Data for surgical outcomes, including operative time, estimated blood loss, changing hemoglobin level (δHb), hospitalization time, 12/24 h visual analog scale (pain scores ranging from 0 to 10 points measured 12 h and 24 h after surgery), Vancouver scar score (VSS) [10], and adverse outcomes of the LESS/CLS. The operative time was defined as the duration from the first incision to the final closure.

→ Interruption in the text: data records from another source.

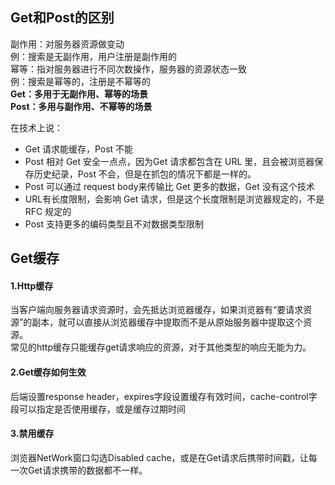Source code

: ## Get和Post的区别
副作用：对服务器资源做变动    
例：搜索是无副作用，用户注册是副作用的   
幂等：指对服务器进行不同次数操作，服务器的资源状态一致   
例：搜索是幂等的，注册是不幂等的   
**Get：多用于无副作用、幂等的场景**   
**Post：多用与副作用、不幂等的场景**

在技术上说：
* Get 请求能缓存，Post 不能
* Post 相对 Get 安全一点点，因为Get 请求都包含在 URL 里，且会被浏览器保存历史纪录，Post 不会，但是在抓包的情况下都是一样的。
* Post 可以通过 request body来传输比 Get 更多的数据，Get 没有这个技术
* URL有长度限制，会影响 Get 请求，但是这个长度限制是浏览器规定的，不是 RFC 规定的
* Post 支持更多的编码类型且不对数据类型限制


## Get缓存
#### 1.Http缓存   
当客户端向服务器请求资源时，会先抵达浏览器缓存，如果浏览器有“要请求资源”的副本，就可以直接从浏览器缓存中提取而不是从原始服务器中提取这个资源。   
常见的http缓存只能缓存get请求响应的资源，对于其他类型的响应无能为力。
#### 2.Get缓存如何生效
后端设置response header，expires字段设置缓存有效时间，cache-control字段可以指定是否使用缓存，或是缓存过期时间
#### 3.禁用缓存
浏览器NetWork窗口勾选Disabled cache，或是在Get请求后携带时间戳，让每一次Get请求携带的数据都不一样。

Estimated blood loss was measured by the weight of the swabs (postoperative swab weight subtracted by the preoperative weight) and the blood collected during the procedure.

Screening criteria

Adverse outcomes were collected for analysis, which included estimated blood loss (≥ 500 ml), conversion to CLS (an additional 5-mm trocar was inserted in the right or left lower quadrant in the LESS group), and complications. Complications were defined based on the Clavien-Dindo classification, which was grade II–V that occurred during the surgery, or any readmission and reoperation that occurred within 30 days after the first operation [11]. The classifications of surgical complications were as follows: (1) grade I, any deviation from the normal postoperative course without the need for pharmacological treatment or surgical, endoscopic, and radiological interventions; (2) grade II: requiring pharmacological treatment with drugs other than those allowed for grade I complications, including blood transfusions and total parenteral nutrition; (3) grade III: requiring surgical, endoscopic, or radiological intervention; grade III-a: intervention not under general anesthesia; grade III-b: intervention under general anesthesia; (4) grade IV: life-threatening complications (including CNS complications), requiring IC/ICU-management; grade IV-a: single organ dysfunction (including dialysis); Grade IV-b: multi-organ dysfunction; and (5) grade V: the death of a patient.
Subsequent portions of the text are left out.